Between 2008 and 2014, 236 patients with RCDI received FMT via colonoscopy at the University of Minnesota. The majority of patients were referred by local Infectious Disease and Gastroenterology specialists. All patients had at least 2 spontaneous recurrences of C. difficile infection after the initial episode and failed at least one of the advanced antibiotic regimens, i.e., vancomycin pulse/taper protocol, rifaximin or fidaxomicin chaser protocols, used for 5 or more weeks in duration. Exclusion criteria included life expectancy ≤ 2 years and inability to undergo colonoscopy. All patients were treated with vancomycin or fidaxomicin for a minimum of 10 days just prior to the colonoscopic FMT.
The mean age ± SD of the entire cohort was 58.4 ± 18.7 years; 165/236 (69.9%) of the patients were female. Some patients (n = 29) referred for FMT had known underlying inflammatory bowel disease (12 were confirmed to have ulcerative colitis; 10 were confirmed to have Crohn’s disease; the diagnosis of ulcerative colitis versus Crohn’s disease was changed during the FMT colonoscopy in 7 patients). In addition, 10 patients were de novo diagnosed with inflammatory bowel disease (9 had terminal ileitis and 1 had ulcerative pancolitis). Newly diagnosed inflammatory bowel disease required specific immunosuppressive treatment in 6/10 patients in follow-up after FMT. As a group, patients with inflammatory bowel disease were younger (40.8 ± 17.6 versus 61.9 ± 16.8 years, p < 0.0001).
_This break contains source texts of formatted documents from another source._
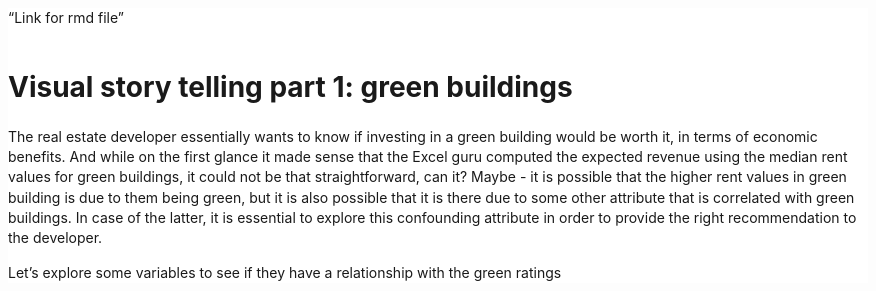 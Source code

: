 “Link for rmd file”

# Visual story telling part 1: green buildings

The real estate developer essentially wants to know if investing in a
green building would be worth it, in terms of economic benefits. And
while on the first glance it made sense that the Excel guru computed the
expected revenue using the median rent values for green buildings, it
could not be that straightforward, can it? Maybe - it is possible that
the higher rent values in green building is due to them being green, but
it is also possible that it is there due to some other attribute that is
correlated with green buildings. In case of the latter, it is essential
to explore this confounding attribute in order to provide the right
recommendation to the developer.

Let’s explore some variables to see if they have a relationship with the
green ratings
In addition, primary success rate in clearing C. difficile infection with a single FMT was lower in patients with inflammatory bowel disease (74.3% versus 92.4%, p = 0.0026), although the majority did clear the infection after the second FMT in both groups.
Conclusions. Patients with multiply recurrent RCDI have a greater incidence of underlying inflammatory bowel disease. This needs to be recognized in evaluation of risks and efficacy of various emerging fecal microbiota-based therapeutics. Younger patients especially should be considered to have a diagnostic colonoscopy when treated for RCDI with FMT.